I've intended to play this series for some time, but now understanding what's awaiting me, I feel like it would be masochistic to become emotionally invested in it, and after this I feel uncomfortable about the idea of paying money for the older games... like I'd rather not play them than give them my money to be fucked with.
I'm kind of torn on that, just because of what how vehement the reaction is says about the rest of the series. To use a really hyperbolic example, you didn't seen internet campaigns to change the endings of games like Superman 64 -- it's because
of how worthwhile the Mass Effect series is in general that there's so much outcry about the ending of the series. I would wager that, short of what I would imagine would be a non-majority chunk of Mass Effect's playerbase who are/were MMO players, the ME series is probably the longest investment most of the people who played it have ever put into a single video game character and story. It takes a lot to get people who don't normally do so to invest that much time into a franchise, and I don't think it's just luck that led to Mass Effect pulling it off. Last fifteen minutes aside, it had some of the best characters (Shepard him/herself, Wrex, Joker, Garrus, Tali, Liara) this generation of video games(maybe video games as a whole) has seen, some of the best missions and scenarios (Virmire and Ilos in ME1, Collector Base and Shadow Broker DLC in ME2, Rannoch and Tuchanka in ME3 stand out), some fun plottwists I won't mention and antagonists (Harbinger isn't exactly deep but is probably one of the most enjoyable villains ever), but I think the little stuff is what made ME so good. The ambient dialogue when you're in cities and such, which got a lot better as the series progressed in spite of starting pretty good, the interaction between Shepard and the crew, the impact of choices for most of the series... in many ways the storytelling was the best evolution of a lot of mechanics I remember seeing way back when I first started playing RPGs sixteen or seventeen years ago.

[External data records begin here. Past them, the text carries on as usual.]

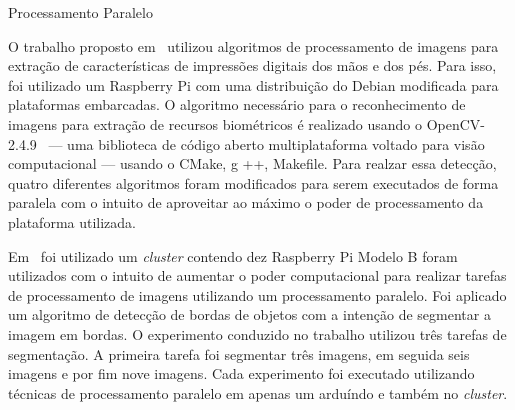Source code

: \begin{subsection}{Processamento Paralelo}

O trabalho proposto em~\cite{Sivaranjani15} utilizou algoritmos de processamento de
imagens para extração de características de impressões digitais dos mãos e dos
pés. Para isso, foi utilizado um Raspberry Pi com uma distribuição do Debian
modificada para plataformas embarcadas. O algoritmo necessário para o
reconhecimento de imagens para extração de recursos biométricos é realizado
usando o OpenCV-2.4.9~\cite{opencv} --- uma biblioteca de código aberto multiplataforma
voltado para visão computacional --- usando o CMake, g ++,
Makefile. Para realzar essa detecção, quatro diferentes algoritmos foram
modificados para serem executados de forma paralela com o intuito de aproveitar
ao máximo o poder de processamento da plataforma utilizada.


Em~\cite{Markovic18} foi utilizado um \textit{cluster} contendo dez Raspberry
Pi Modelo B foram utilizados com o intuito de aumentar o poder computacional
para realizar tarefas de processamento de imagens utilizando um processamento
paralelo. Foi aplicado um algoritmo de detecção de bordas de objetos com a
intenção de segmentar a imagem em bordas. O experimento conduzido no trabalho
utilizou três tarefas de segmentação. A primeira tarefa foi segmentar três
imagens, em seguida seis imagens e por fim nove imagens. Cada experimento foi
executado utilizando técnicas de processamento paralelo em apenas um arduíndo e
também no \textit{cluster}. 


\end{subsection}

I'm noticing that I'm having a really difficult time getting myself to replay ME3, unlike the previous two games in the series, so there's certainly some accuracy in not wanting to set yourself up for the sucker punch at the end and in what vonFielder said about not wanting to continue to recommend it to people, but I still feel like I have to. To me, it's worth it to get immersed in the journey and enjoy it for what it is for so long even knowing that probably the end isn't going to feel so good. The rest of the body of work is still fantastic. This might have devolved into more a philosophical thing than a game opinion but sometimes I think in life it's worth it to suffer a little pain to enjoy the good times that come with it and to me this is one of those times. I'd still play again if I could go back, regardless of how disappointing the end ended up being. My video game experience is still a little better for having "known" Shepard and his crew.
More Cowbell said:
So, basically, ME3 is a a game that revolves around making choices, but in the end all these choices are nullified by one final decision? Sounds disappointing. Thanks for answering.
The line the devs are giving now is more that they intended to wrap up the choices earlier in the game so the unrelated end-game choice was more intended to be made with the knowledge of how it would impact those situations in mind, to be a little more precise, but that's the general idea... it doesn't really seem like a fitting end to the build-up. The final entry lacks a real climax.